Après séchage complet des apprêts, appliquer un jus de peinture à l’huile vert (bleu outremer, ocre jaune et jaune de cadmium).

Reporter le dessin de la frise.

 

Ne pas essayer d’obtenir déjà les couleurs de l’existant, les patines atténueront la fraîcheur des couleurs et donneront les tonalités jaunes finales.

 

mise en teinte des fonds et report des motifs
© catherine auguste

 

Commencer à peindre à l’huile le motif. Rester souple dans le geste du pinceau.

 

Si vous avez mis trop d’épaisseur, si le motif vous semble trop neuf, usez astucieusement le motif, une fois sec, avec de la laine d’acier fine.

 

peinture des motifs
© catherine auguste

 

Quand tout est définitivement sec, appliquer la patine, mélange de cire et d’oxydes (terre de Sienne, ombre naturelle, ocre jaune…) jusqu’à atteindre les couleurs des parties intactes.

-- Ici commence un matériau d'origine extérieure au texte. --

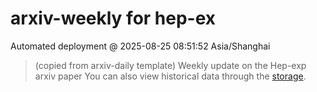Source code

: # arxiv-weekly for hep-ex 
 Automated deployment @ 2025-08-25 08:51:52 Asia/Shanghai
> (copied from arxiv-daily template) Weekly update on the Hep-exp arxiv paper 
> You can also view historical data through the [storage](https://github.com/ucaszhouyx/arxiv-daily-test/tree/main/database/storage).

Procéder de la même façon pour toutes les parties à restaurer.

 

application des patines
© catherine auguste

 

 5/ Etat après restauration du coffre mexicain

L'intérieur du coffre, qui n'a subi que de très faibles restauration témoigne de la fraîcheur originelle des couleurs.

coffre peint mexicain après restauration, son intérieur
© catherine auguste

 

Vue de dessus :
Remarquez l'organisation symétrique des décors.
dessus du coffre mexicain après restauration
© catherine auguste

 

Vue de côté :
Toutes les scènes et les paysages sont encadrés de frises répétitives.
lions et paysages sur coffre mexicain peint
© catherine auguste

 

Détail sur le dessus du coffre :
Souplesse du geste du pinceau.
Les motifs sont traités rapidement.
détail de la panthère sur le coffre mexiacain
© catherine auguste

 

Détail du dessus du coffre :
L'aigle tenant le serpent dans sa bouche, emblème du Mexique.